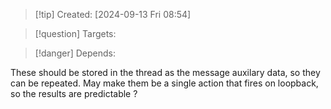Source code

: 
>[!tip] Created: [2024-09-13 Fri 08:54]

>[!question] Targets: 

>[!danger] Depends: 

These should be stored in the thread as the message auxilary data, so they can be repeated.
May make them be a single action that fires on loopback, so the results are predictable ?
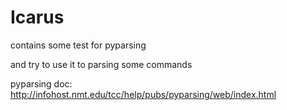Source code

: # Icarus

contains some test for pyparsing

and try to use it to parsing some commands

pyparsing doc: http://infohost.nmt.edu/tcc/help/pubs/pyparsing/web/index.html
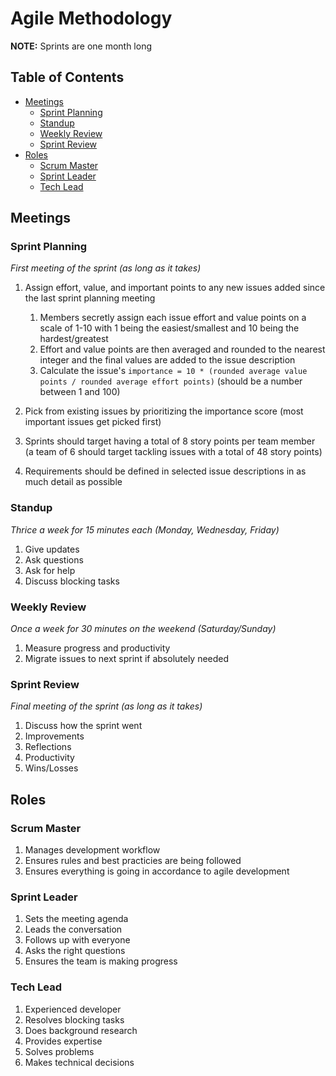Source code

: # Agile Methodology

**NOTE:** Sprints are one month long

## Table of Contents

* [Meetings](#meetings)
  * [Sprint Planning](#sprint-planning)
  * [Standup](#standup)
  * [Weekly Review](#weekly-review)
  * [Sprint Review](#sprint-review)
* [Roles](#roles)
  * [Scrum Master](#scrum-master)
  * [Sprint Leader](#sprint-leader)
  * [Tech Lead](#tech-lead)

## Meetings

### Sprint Planning

*First meeting of the sprint (as long as it takes)*

1. Assign effort, value, and important points to any new issues added since the last sprint planning meeting

   1. Members secretly assign each issue effort and value points on a scale of 1-10 with 1 being the easiest/smallest and 10 being the hardest/greatest
   2. Effort and value points are then averaged and rounded to the nearest integer and the final values are added to the issue description
   3. Calculate the issue's `importance = 10 * (rounded average value points / rounded average effort points)` (should be a number between 1 and 100)

2. Pick from existing issues by prioritizing the importance score (most important issues get picked first)
3. Sprints should target having a total of 8 story points per team member (a team of 6 should target tackling issues with a total of 48 story points)
4. Requirements should be defined in selected issue descriptions in as much detail as possible

### Standup

*Thrice a week for 15 minutes each (Monday, Wednesday, Friday)*

1. Give updates
2. Ask questions
3. Ask for help
4. Discuss blocking tasks

### Weekly Review

*Once a week for 30 minutes on the weekend (Saturday/Sunday)*

1. Measure progress and productivity
2. Migrate issues to next sprint if absolutely needed

### Sprint Review

*Final meeting of the sprint (as long as it takes)*

1. Discuss how the sprint went
2. Improvements
3. Reflections
4. Productivity
5. Wins/Losses

## Roles

### Scrum Master

1. Manages development workflow
2. Ensures rules and best practicies are being followed
3. Ensures everything is going in accordance to agile development

### Sprint Leader

1. Sets the meeting agenda
2. Leads the conversation
3. Follows up with everyone
4. Asks the right questions
5. Ensures the team is making progress

### Tech Lead

1. Experienced developer
2. Resolves blocking tasks
3. Does background research
4. Provides expertise
5. Solves problems
6. Makes technical decisions
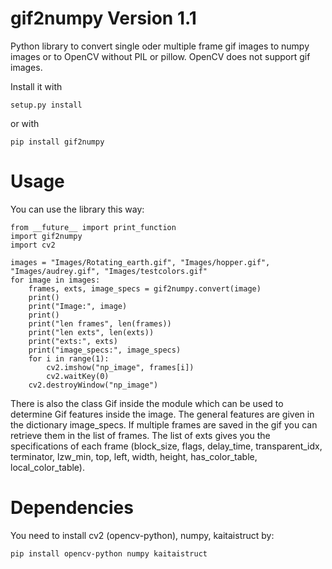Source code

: # gif2numpy Version 1.1
Python library to convert single oder multiple frame gif images to numpy images or to OpenCV without PIL or pillow. OpenCV does not support gif images.

Install it with 

    setup.py install
    
or with

    pip install gif2numpy
    
# Usage

You can use the library this way:

    from __future__ import print_function
    import gif2numpy
    import cv2
    
    images = "Images/Rotating_earth.gif", "Images/hopper.gif", "Images/audrey.gif", "Images/testcolors.gif"
    for image in images:
        frames, exts, image_specs = gif2numpy.convert(image)
        print()
        print("Image:", image)
        print()
        print("len frames", len(frames))
        print("len exts", len(exts))
        print("exts:", exts)
        print("image_specs:", image_specs)
        for i in range(1):
            cv2.imshow("np_image", frames[i])
            cv2.waitKey(0)
        cv2.destroyWindow("np_image")
	
There is also the class Gif inside the module which can be used to determine Gif features inside the image.
The general features are given in the dictionary image_specs.
If multiple frames are saved in the gif you can retrieve them in the list of frames. The list of exts gives
you the specifications of each frame (block_size, flags, delay_time, transparent_idx, terminator, lzw_min, 
top, left, width, height, has_color_table, local_color_table).

# Dependencies

You need to install cv2 (opencv-python), numpy, kaitaistruct by:

    pip install opencv-python numpy kaitaistruct
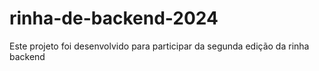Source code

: # rinha-de-backend-2024
Este projeto foi desenvolvido para participar da segunda edição da rinha backend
┄┄┄┄┄┄
*What to do*. Copy out the listing above in full and leave out its pictures.

*Answer below*.
Source code

: 
>[!tip] Created: [2024-09-13 Fri 08:54]

>[!question] Targets: 

>[!danger] Depends: 

These should be stored in the thread as the message auxilary data, so they can be repeated.
May make them be a single action that fires on loopback, so the results are predictable ?
Source code

: # Icarus

contains some test for pyparsing

and try to use it to parsing some commands

pyparsing doc: http://infohost.nmt.edu/tcc/help/pubs/pyparsing/web/index.html
Source code

: # Agile Methodology

**NOTE:** Sprints are one month long

## Table of Contents

* [Meetings](#meetings)
  * [Sprint Planning](#sprint-planning)
  * [Standup](#standup)
  * [Weekly Review](#weekly-review)
  * [Sprint Review](#sprint-review)
* [Roles](#roles)
  * [Scrum Master](#scrum-master)
  * [Sprint Leader](#sprint-leader)
  * [Tech Lead](#tech-lead)

## Meetings

### Sprint Planning

*First meeting of the sprint (as long as it takes)*

1. Assign effort, value, and important points to any new issues added since the last sprint planning meeting

   1. Members secretly assign each issue effort and value points on a scale of 1-10 with 1 being the easiest/smallest and 10 being the hardest/greatest
   2. Effort and value points are then averaged and rounded to the nearest integer and the final values are added to the issue description
   3. Calculate the issue's `importance = 10 * (rounded average value points / rounded average effort points)` (should be a number between 1 and 100)

2. Pick from existing issues by prioritizing the importance score (most important issues get picked first)
3. Sprints should target having a total of 8 story points per team member (a team of 6 should target tackling issues with a total of 48 story points)
4. Requirements should be defined in selected issue descriptions in as much detail as possible

### Standup

*Thrice a week for 15 minutes each (Monday, Wednesday, Friday)*

1. Give updates
2. Ask questions
3. Ask for help
4. Discuss blocking tasks

### Weekly Review

*Once a week for 30 minutes on the weekend (Saturday/Sunday)*

1. Measure progress and productivity
2. Migrate issues to next sprint if absolutely needed

### Sprint Review

*Final meeting of the sprint (as long as it takes)*

1. Discuss how the sprint went
2. Improvements
3. Reflections
4. Productivity
5. Wins/Losses

## Roles

### Scrum Master

1. Manages development workflow
2. Ensures rules and best practicies are being followed
3. Ensures everything is going in accordance to agile development

### Sprint Leader

1. Sets the meeting agenda
2. Leads the conversation
3. Follows up with everyone
4. Asks the right questions
5. Ensures the team is making progress

### Tech Lead

1. Experienced developer
2. Resolves blocking tasks
3. Does background research
4. Provides expertise
5. Solves problems
6. Makes technical decisions
Source code

: # gif2numpy Version 1.1
Python library to convert single oder multiple frame gif images to numpy images or to OpenCV without PIL or pillow. OpenCV does not support gif images.

Install it with 

    setup.py install
    
or with

    pip install gif2numpy
    
# Usage

You can use the library this way:

    from __future__ import print_function
    import gif2numpy
    import cv2
    
    images = "Images/Rotating_earth.gif", "Images/hopper.gif", "Images/audrey.gif", "Images/testcolors.gif"
    for image in images:
        frames, exts, image_specs = gif2numpy.convert(image)
        print()
        print("Image:", image)
        print()
        print("len frames", len(frames))
        print("len exts", len(exts))
        print("exts:", exts)
        print("image_specs:", image_specs)
        for i in range(1):
            cv2.imshow("np_image", frames[i])
            cv2.waitKey(0)
        cv2.destroyWindow("np_image")
	
There is also the class Gif inside the module which can be used to determine Gif features inside the image.
The general features are given in the dictionary image_specs.
If multiple frames are saved in the gif you can retrieve them in the list of frames. The list of exts gives
you the specifications of each frame (block_size, flags, delay_time, transparent_idx, terminator, lzw_min, 
top, left, width, height, has_color_table, local_color_table).

# Dependencies

You need to install cv2 (opencv-python), numpy, kaitaistruct by:

    pip install opencv-python numpy kaitaistruct
Source code

: # rinha-de-backend-2024
Este projeto foi desenvolvido para participar da segunda edição da rinha backend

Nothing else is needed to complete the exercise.